A garden sculpture is a three-dimensional work of art that is displayed outdoors, typically in a garden or park setting. They can be made from various materials, and can vary from classical figures to contemporary abstract designs.

The predominant garden types in the ancient world were domestic gardens and sacred gardens. Sculpture of gods and kings were placed in temple compounds, along with sacred lakes and sacred groves. It is not known whether statues were placed in Greek domestic gardens but the Romans transported a great many statues to Italy and placed them in gardens for ornamental reasons. When the Roman Empire became Christian these statues were regarded as pagan and removed from sight. During the Renaissance these same statues were excavated and re-placed in gardens. Sculpture then became an aspect of art and gardens have been a favored location for displaying outdoor works of art.

== History ==
The garden sculptures have found a great history in the major civilizations of the world.
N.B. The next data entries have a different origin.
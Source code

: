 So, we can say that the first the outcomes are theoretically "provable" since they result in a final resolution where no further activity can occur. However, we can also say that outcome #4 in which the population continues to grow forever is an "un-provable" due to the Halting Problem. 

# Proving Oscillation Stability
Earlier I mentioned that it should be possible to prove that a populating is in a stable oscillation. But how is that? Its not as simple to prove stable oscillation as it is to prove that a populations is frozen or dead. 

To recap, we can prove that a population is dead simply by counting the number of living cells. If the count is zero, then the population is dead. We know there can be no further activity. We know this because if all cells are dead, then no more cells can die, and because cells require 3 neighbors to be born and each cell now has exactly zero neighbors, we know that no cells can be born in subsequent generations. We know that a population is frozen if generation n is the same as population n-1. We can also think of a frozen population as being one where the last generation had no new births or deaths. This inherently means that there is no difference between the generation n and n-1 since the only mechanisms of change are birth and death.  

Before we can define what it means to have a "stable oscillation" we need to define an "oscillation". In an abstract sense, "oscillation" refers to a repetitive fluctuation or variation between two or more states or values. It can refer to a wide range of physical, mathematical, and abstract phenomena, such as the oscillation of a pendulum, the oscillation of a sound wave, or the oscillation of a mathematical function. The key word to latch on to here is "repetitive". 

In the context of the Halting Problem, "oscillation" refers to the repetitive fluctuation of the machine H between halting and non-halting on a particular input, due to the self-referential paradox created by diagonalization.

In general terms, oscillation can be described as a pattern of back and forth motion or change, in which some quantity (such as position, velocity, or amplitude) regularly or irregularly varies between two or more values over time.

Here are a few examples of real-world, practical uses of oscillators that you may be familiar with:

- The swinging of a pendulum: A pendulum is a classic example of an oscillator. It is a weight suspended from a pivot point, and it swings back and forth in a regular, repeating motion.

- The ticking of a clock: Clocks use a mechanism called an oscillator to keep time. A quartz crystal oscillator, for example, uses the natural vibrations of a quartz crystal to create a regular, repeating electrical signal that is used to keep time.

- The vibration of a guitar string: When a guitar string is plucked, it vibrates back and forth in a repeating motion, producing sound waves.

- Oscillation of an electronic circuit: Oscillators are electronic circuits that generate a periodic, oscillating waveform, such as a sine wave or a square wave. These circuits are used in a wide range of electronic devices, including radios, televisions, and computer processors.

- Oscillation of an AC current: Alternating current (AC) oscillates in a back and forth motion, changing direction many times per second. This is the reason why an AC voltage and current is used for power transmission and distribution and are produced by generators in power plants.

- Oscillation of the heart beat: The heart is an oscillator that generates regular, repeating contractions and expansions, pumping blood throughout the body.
Among the major themes, human figures and animals were the inspiration. However, in certain cases, for example, in China the monsters and animals were assumed to be imaginary. Thus, the goldsmiths and jewelry owners took inspiration from these garden sculptures for creativity. During the renaissance period, vivid elements were found in the sculptures and fountains. Prior to that, in the medieval ages, king monarchs used decorative flower pots and creative urns in their gardens. Likewise, some artists took inspiration from the Greek and Roman mythology. They started trading antique sculptures from Greece and Italy. For example, in the city of Rome, there are sculptures that depict the supernatural powers and gods of Rome, and they were collected by scholars such as Angelo Colocci.